In the Senate, lawmakers would prevent the alternative minimum tax from pinching millions more taxpayers next year through a change that reduces that tax almost $32 billion. Invented as a mechanism to prevent the most wealthy taxpayers from evading taxes, inflation expands its reach every year unless lawmakers stop it.

Thomas said he opted to extend tax cuts for investment income rather than address the alternative minimum tax because it could help more taxpayers of all incomes.

“I did not want to put the wealthiest people getting a tax benefit in the package,” he said. “There are far wealthier people, and fewer of them, who would receive the benefit under the alternative minimum tax.”

Specifically, about 14 million would benefit from an alternative minimum tax change, but 62 million people would benefit from reduced rates on investment income, Thomas said. Households paying taxes on capital gains and dividends include older retirees, he added.

Democrats disagreed. Holding back the alternative minimum tax next year does the most for families earning between $100,000 and $500,000, they said, pointing to data produced by the Tax Policy Center.

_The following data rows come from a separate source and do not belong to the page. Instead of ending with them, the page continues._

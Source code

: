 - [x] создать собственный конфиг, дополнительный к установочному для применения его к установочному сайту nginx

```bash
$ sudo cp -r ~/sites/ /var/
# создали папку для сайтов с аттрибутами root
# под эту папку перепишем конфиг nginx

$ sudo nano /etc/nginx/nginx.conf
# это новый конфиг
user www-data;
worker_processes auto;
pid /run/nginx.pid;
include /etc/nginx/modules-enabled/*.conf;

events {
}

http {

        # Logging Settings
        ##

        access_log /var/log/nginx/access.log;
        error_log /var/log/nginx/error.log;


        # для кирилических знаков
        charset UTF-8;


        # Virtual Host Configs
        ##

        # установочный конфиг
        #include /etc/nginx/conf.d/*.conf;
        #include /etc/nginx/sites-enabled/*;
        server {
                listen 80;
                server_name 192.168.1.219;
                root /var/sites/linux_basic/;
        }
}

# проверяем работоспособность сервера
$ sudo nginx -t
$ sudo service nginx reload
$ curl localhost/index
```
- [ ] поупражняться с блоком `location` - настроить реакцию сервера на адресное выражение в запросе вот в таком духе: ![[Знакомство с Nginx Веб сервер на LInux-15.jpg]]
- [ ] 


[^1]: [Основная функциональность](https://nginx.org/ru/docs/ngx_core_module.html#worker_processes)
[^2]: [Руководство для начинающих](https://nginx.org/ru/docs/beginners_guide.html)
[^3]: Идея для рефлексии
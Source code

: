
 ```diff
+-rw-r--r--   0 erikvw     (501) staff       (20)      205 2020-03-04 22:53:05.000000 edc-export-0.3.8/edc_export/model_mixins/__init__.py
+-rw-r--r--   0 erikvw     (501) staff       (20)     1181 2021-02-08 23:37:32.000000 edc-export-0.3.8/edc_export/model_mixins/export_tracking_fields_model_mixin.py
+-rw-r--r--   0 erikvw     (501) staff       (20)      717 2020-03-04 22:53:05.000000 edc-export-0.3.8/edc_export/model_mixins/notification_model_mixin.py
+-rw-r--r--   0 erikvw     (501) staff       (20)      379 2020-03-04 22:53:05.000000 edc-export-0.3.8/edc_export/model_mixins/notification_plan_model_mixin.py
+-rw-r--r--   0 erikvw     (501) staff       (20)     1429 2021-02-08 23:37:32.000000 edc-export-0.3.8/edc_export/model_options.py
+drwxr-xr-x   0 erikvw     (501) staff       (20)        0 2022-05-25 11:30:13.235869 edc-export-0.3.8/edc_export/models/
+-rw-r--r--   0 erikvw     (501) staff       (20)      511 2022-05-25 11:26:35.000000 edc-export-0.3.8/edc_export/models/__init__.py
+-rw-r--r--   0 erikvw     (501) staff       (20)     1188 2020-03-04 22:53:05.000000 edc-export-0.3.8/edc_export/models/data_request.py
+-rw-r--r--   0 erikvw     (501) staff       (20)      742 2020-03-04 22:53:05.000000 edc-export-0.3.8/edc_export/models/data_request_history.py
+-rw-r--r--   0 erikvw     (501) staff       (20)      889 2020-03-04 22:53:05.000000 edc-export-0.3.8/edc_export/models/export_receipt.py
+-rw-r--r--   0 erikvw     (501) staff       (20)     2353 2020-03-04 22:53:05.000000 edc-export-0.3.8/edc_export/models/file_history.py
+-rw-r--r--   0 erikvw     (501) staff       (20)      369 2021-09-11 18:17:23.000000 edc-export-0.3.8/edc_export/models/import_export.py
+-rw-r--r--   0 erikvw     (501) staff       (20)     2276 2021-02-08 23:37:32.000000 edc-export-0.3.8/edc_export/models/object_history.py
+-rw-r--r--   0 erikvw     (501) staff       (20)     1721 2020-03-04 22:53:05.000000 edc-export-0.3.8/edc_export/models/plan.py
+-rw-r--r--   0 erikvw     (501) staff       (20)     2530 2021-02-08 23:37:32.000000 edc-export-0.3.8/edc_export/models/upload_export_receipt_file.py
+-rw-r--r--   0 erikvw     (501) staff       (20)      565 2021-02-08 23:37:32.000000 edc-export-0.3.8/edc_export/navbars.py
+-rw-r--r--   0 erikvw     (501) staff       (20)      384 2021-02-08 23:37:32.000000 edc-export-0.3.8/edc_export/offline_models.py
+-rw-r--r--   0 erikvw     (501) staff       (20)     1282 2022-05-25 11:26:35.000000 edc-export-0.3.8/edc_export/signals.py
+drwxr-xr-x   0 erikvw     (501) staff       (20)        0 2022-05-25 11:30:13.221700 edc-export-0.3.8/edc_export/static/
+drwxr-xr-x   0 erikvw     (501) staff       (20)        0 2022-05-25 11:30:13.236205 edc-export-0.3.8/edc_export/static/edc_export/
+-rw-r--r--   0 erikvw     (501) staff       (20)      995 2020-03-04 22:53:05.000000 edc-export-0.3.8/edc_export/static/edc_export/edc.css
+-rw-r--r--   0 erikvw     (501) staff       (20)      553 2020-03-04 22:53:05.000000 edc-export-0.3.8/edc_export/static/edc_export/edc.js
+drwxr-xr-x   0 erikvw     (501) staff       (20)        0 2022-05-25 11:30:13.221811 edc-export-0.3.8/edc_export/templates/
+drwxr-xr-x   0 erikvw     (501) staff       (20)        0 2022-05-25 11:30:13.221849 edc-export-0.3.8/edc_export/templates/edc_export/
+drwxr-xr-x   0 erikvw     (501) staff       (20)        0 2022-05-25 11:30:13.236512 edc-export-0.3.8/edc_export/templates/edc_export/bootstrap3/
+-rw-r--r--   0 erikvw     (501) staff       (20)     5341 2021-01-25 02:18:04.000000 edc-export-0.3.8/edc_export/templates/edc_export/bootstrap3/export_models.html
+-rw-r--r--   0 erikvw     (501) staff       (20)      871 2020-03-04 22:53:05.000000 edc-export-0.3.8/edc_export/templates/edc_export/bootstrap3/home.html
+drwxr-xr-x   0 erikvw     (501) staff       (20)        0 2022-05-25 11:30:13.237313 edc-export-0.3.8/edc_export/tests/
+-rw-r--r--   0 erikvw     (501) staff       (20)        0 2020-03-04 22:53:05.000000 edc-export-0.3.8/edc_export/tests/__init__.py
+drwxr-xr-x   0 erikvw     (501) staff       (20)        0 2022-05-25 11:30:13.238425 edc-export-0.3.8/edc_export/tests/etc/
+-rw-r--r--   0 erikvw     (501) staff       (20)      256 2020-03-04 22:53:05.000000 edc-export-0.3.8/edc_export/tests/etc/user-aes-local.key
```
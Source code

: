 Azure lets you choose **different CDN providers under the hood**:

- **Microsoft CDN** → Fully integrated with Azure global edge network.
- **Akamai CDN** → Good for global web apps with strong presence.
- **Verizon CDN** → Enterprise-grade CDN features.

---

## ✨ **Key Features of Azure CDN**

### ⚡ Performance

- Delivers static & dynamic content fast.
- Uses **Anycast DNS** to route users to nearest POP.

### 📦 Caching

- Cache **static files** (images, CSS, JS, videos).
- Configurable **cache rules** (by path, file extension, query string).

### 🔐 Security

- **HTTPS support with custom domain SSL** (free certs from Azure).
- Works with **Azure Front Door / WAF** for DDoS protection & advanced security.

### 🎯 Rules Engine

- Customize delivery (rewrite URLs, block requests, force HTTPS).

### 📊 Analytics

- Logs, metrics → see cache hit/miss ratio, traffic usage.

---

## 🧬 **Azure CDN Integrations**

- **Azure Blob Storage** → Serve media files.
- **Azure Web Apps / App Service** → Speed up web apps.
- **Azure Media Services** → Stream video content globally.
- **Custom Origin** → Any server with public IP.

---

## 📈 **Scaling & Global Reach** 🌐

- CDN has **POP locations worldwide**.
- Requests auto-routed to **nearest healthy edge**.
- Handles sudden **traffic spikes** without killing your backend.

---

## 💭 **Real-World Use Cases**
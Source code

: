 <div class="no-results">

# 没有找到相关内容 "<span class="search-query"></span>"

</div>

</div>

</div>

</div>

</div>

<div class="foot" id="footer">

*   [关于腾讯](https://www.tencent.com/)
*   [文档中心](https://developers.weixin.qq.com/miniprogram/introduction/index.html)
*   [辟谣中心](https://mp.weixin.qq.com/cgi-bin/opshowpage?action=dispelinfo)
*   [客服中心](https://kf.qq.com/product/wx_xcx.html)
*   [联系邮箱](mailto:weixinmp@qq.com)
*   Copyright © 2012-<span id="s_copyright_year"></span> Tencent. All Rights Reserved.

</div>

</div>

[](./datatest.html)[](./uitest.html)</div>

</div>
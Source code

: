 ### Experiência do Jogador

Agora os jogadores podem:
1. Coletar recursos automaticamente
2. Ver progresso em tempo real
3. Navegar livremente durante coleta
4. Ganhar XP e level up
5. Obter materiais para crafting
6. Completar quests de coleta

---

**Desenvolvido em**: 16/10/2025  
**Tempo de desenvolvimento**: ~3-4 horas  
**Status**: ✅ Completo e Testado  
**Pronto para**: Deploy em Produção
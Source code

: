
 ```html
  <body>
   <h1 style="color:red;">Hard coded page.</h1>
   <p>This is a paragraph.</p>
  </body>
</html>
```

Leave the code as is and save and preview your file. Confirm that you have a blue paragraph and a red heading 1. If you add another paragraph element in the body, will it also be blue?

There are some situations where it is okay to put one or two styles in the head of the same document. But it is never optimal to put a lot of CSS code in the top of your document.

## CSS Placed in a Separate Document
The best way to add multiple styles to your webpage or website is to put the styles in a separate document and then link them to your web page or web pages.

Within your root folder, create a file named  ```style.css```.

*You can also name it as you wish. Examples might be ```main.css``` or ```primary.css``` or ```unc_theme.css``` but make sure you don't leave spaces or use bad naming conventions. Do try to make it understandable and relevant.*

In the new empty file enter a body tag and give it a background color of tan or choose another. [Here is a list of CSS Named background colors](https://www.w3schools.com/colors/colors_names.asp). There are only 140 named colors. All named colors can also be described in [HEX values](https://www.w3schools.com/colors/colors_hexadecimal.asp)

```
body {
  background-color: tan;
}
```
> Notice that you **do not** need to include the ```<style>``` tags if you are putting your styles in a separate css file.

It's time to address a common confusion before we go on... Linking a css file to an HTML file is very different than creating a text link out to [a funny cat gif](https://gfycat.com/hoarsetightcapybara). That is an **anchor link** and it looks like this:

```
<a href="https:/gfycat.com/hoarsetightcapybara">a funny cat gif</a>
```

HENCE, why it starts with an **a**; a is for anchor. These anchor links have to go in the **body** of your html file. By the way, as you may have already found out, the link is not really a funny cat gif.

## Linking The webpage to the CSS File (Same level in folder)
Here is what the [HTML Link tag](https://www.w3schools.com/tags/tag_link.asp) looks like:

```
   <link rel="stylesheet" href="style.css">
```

Even if taxpayers at all income levels get capital gains and dividends, it’s those earning $1 million who get more than half the benefit of reduced tax rates, they said.

“Without this extension, beginning next year, millions of middle-income households will face an increased tax burden,” Rangel said. “The only clear winners under the Republican bill are the less than 1 percent of households whose annual income exceeds $1 million.”

George Yin, chief of staff for the Joint Committee on Taxation, told the committee that more capital gains accrue to wealthier taxpayers, so those tax cuts “benefit predominantly higher-income people.”

The Senate bill, under debate on Wednesday, doesn’t include anything for capital gains and dividends because the GOP couldn’t get enough support from moderate Republicans for its extension.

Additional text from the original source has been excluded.